Even with this pacing, including leaving significant chunks of the Tchaikovsky first movement to the assistant, I found that my lip was more tired than I would have liked when I got to the big solo in the Tchaikovsky. No individual bit of the solo is technically unduly difficult, but put together it is very challenging for two reasons. The first is that it does go on for quite a long time, and so your technique and endurance have to be up to the job of making the end sound as impressive as the start. The second and more important challenge is that you have to fill a wide expressive range. The solo has to sound beautiful - romantic, relaxed at times, more urgent at others. It has to sound continuous even though you have to take breaths from time to time. And it has to sound effortless, as if the encumbrance of actually having to extract sound from the instrument is a mere triviality.

An important aspect of the solo is that Tchaikovsky has been quite detailed in his markings, for dynamics, articulation, phrasing and changes of tempo.
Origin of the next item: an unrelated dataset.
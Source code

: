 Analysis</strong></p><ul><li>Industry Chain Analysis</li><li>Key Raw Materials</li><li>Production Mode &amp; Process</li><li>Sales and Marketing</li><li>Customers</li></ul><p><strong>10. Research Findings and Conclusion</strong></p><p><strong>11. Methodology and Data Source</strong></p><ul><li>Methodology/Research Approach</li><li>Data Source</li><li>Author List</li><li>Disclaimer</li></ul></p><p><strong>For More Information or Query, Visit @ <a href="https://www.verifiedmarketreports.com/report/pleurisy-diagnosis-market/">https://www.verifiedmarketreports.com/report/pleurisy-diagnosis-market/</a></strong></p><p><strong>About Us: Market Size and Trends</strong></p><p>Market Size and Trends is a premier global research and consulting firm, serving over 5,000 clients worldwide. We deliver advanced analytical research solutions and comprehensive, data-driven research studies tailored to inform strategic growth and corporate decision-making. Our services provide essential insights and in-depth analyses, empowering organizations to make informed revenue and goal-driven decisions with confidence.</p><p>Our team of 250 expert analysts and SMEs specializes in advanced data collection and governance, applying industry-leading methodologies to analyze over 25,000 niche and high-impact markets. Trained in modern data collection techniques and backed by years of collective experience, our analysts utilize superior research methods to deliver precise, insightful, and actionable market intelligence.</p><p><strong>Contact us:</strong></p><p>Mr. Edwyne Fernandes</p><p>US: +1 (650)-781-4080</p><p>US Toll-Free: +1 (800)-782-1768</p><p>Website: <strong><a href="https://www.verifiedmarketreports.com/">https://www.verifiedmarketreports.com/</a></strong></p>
For instance, there is one ascending scale passage where for the first five notes are marked mezzo staccato with dots and slurs, but the last three notes have dashes instead. It's a deliberate change and you have to reflect it with much fuller note lengths and more legato tonguing. And if you do that, the effect is romantic and magical!

Also there are stringendos, rubatos and a tempo marks, so the speed gets pulled around quite a bit. For all practical purposes this is a horn concerto for a few minutes, so the conductor will follow you whatever you do. So you have to decide how much you are going to change speed and precisely when. Remember that although you are solo and the conductor has to follow you, you can make it easier by making your tempo changes smooth and gradual so he can conduct in a way so that the speed changes don't flummox the rest of the orchestra. But most important is that you have to decide on the shape of the solos - where exactly are the climaxes, how will I reach them, how much do I do in terms of speed and dynamic variation? Where will I breathe so you can achieve all this? What am I trying to say here?

This requires practice at home. You don't want to be improvising this at the orchestra rehearsal. The rehearsal should merely involve making minor tweaks that occur to you as a result of hearing it with live orchestral accompaniment. Every note of the solo is deserving of thought as to how it will be played, and if you are going to wring the maximum expressiveness out of it, some at least of the notes will be a bit risky. Such is life as a horn player.

My daughter Katie doesn't often play saxophone in an orchestra, most of her orchestral playing has been on the cello. So she isn't all that used to having a situation where the conductor cues you, and if you don't play, nothing happens because nobody else is doubling you! She told me afterwards that she finds that a bit unnerving. Welcome to my world! Orchestral wind players just have to learn to deal with it.